Did find a pair of Nanday Parakeets and a flock of five Monk Parakeets. Several Chimney Swifts were flying overhead and a couple of Carolina Wrens and a female American redstart were found along the trail were the mockingbird was seen. Was lucky to come to a fig tree along the inter-coastal waterway were a sampling of warblers were seen - Northern Parula, Cape May Warbler, Black-throated Blue Warbler, Blackpoll Warbler, American Redstart, Northern Waterthrush, and Common Yellowthroat. It was just a sampling of one or two of each species.

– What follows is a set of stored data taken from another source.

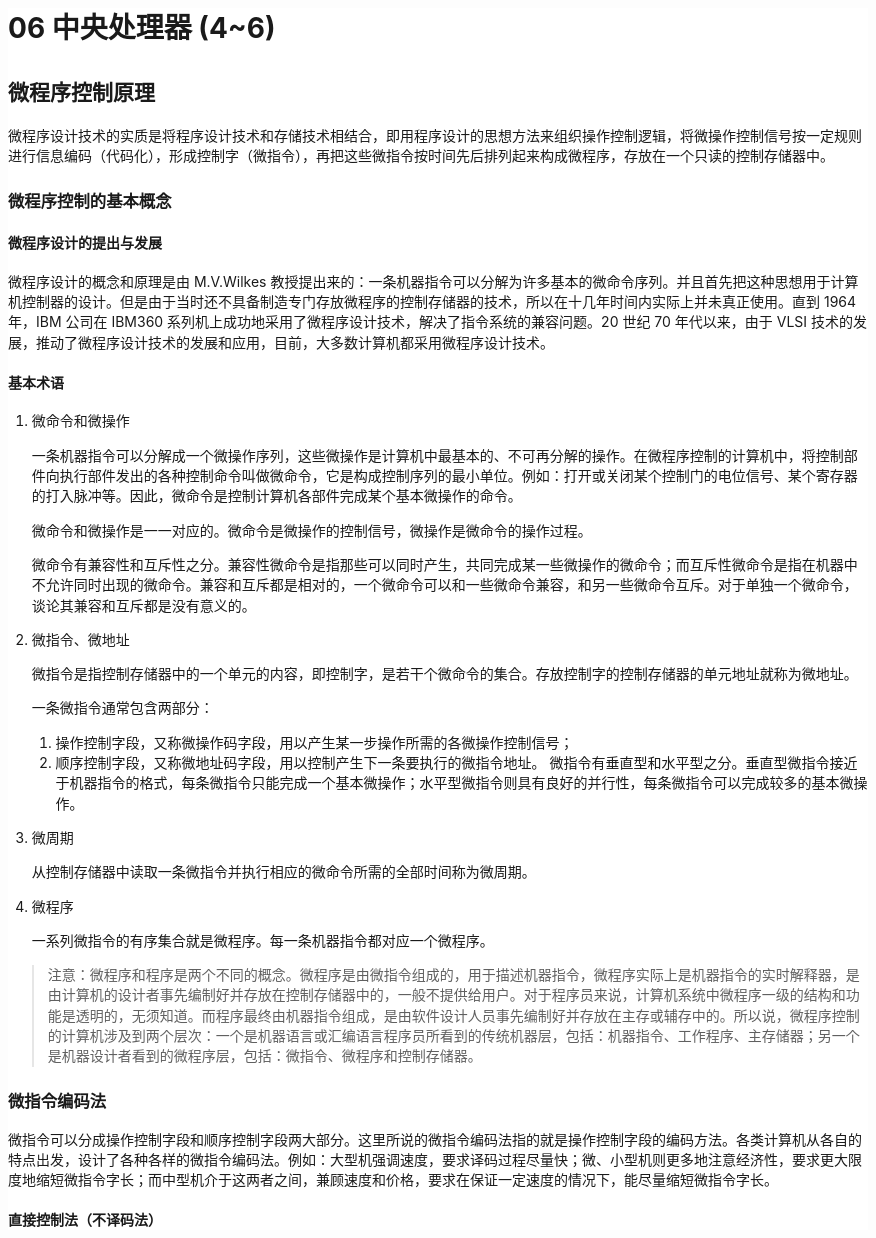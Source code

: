 # 06 中央处理器 (4\~6)

## 微程序控制原理

微程序设计技术的实质是将程序设计技术和存储技术相结合，即用程序设计的思想方法来组织操作控制逻辑，将微操作控制信号按一定规则进行信息编码（代码化），形成控制字（微指令），再把这些微指令按时间先后排列起来构成微程序，存放在一个只读的控制存储器中。

### 微程序控制的基本概念

#### 微程序设计的提出与发展

微程序设计的概念和原理是由 M.V.Wilkes 教授提出来的：一条机器指令可以分解为许多基本的微命令序列。并且首先把这种思想用于计算机控制器的设计。但是由于当时还不具备制造专门存放微程序的控制存储器的技术，所以在十几年时间内实际上并未真正使用。直到 1964 年，IBM 公司在 IBM360 系列机上成功地采用了微程序设计技术，解决了指令系统的兼容问题。20 世纪 70 年代以来，由于 VLSI 技术的发展，推动了微程序设计技术的发展和应用，目前，大多数计算机都采用微程序设计技术。

#### 基本术语

1.  微命令和微操作

    一条机器指令可以分解成一个微操作序列，这些微操作是计算机中最基本的、不可再分解的操作。在微程序控制的计算机中，将控制部件向执行部件发出的各种控制命令叫做微命令，它是构成控制序列的最小单位。例如：打开或关闭某个控制门的电位信号、某个寄存器的打入脉冲等。因此，微命令是控制计算机各部件完成某个基本微操作的命令。

    微命令和微操作是一一对应的。微命令是微操作的控制信号，微操作是微命令的操作过程。

    微命令有兼容性和互斥性之分。兼容性微命令是指那些可以同时产生，共同完成某一些微操作的微命令；而互斥性微命令是指在机器中不允许同时出现的微命令。兼容和互斥都是相对的，一个微命令可以和一些微命令兼容，和另一些微命令互斥。对于单独一个微命令，谈论其兼容和互斥都是没有意义的。

2.  微指令、微地址

    微指令是指控制存储器中的一个单元的内容，即控制字，是若干个微命令的集合。存放控制字的控制存储器的单元地址就称为微地址。

    一条微指令通常包含两部分：

    1.  操作控制字段，又称微操作码字段，用以产生某一步操作所需的各微操作控制信号；
    2.  顺序控制字段，又称微地址码字段，用以控制产生下一条要执行的微指令地址。
        微指令有垂直型和水平型之分。垂直型微指令接近于机器指令的格式，每条微指令只能完成一个基本微操作；水平型微指令则具有良好的并行性，每条微指令可以完成较多的基本微操作。

3.  微周期

    从控制存储器中读取一条微指令并执行相应的微命令所需的全部时间称为微周期。

4.  微程序

    一系列微指令的有序集合就是微程序。每一条机器指令都对应一个微程序。

> 注意：微程序和程序是两个不同的概念。微程序是由微指令组成的，用于描述机器指令，微程序实际上是机器指令的实时解释器，是由计算机的设计者事先编制好并存放在控制存储器中的，一般不提供给用户。对于程序员来说，计算机系统中微程序一级的结构和功能是透明的，无须知道。而程序最终由机器指令组成，是由软件设计人员事先编制好并存放在主存或辅存中的。所以说，微程序控制的计算机涉及到两个层次：一个是机器语言或汇编语言程序员所看到的传统机器层，包括：机器指令、工作程序、主存储器；另一个是机器设计者看到的微程序层，包括：微指令、微程序和控制存储器。

### 微指令编码法

微指令可以分成操作控制字段和顺序控制字段两大部分。这里所说的微指令编码法指的就是操作控制字段的编码方法。各类计算机从各自的特点出发，设计了各种各样的微指令编码法。例如：大型机强调速度，要求译码过程尽量快；微、小型机则更多地注意经济性，要求更大限度地缩短微指令字长；而中型机介于这两者之间，兼顾速度和价格，要求在保证一定速度的情况下，能尽量缩短微指令字长。

#### 直接控制法（不译码法）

By lunch time I had left for Evergreen Cemetery, which was located close by and had been a place were some very good bird sightings had been reported. I only found the expected urban birds, White Ibis, fish Crows, European Starlings,Common Grackles, Boat-tailed Grackles, Muscovy Ducks, Eurasian Collared Doves, Mourning Doves, Northern Cardinals and Northern Mockingbirds
Then I wrapped up the trip with a visit to my Mom's former neighborhood in Pembroke Pines in search of the Egyptian Geese and the large iguanas seen along the canal that separated the condo property from the golf course. Did not see the lizards but came up with the geese, a Green Heron, an Anhinga, more Monk Parakeets and White-winged Doves.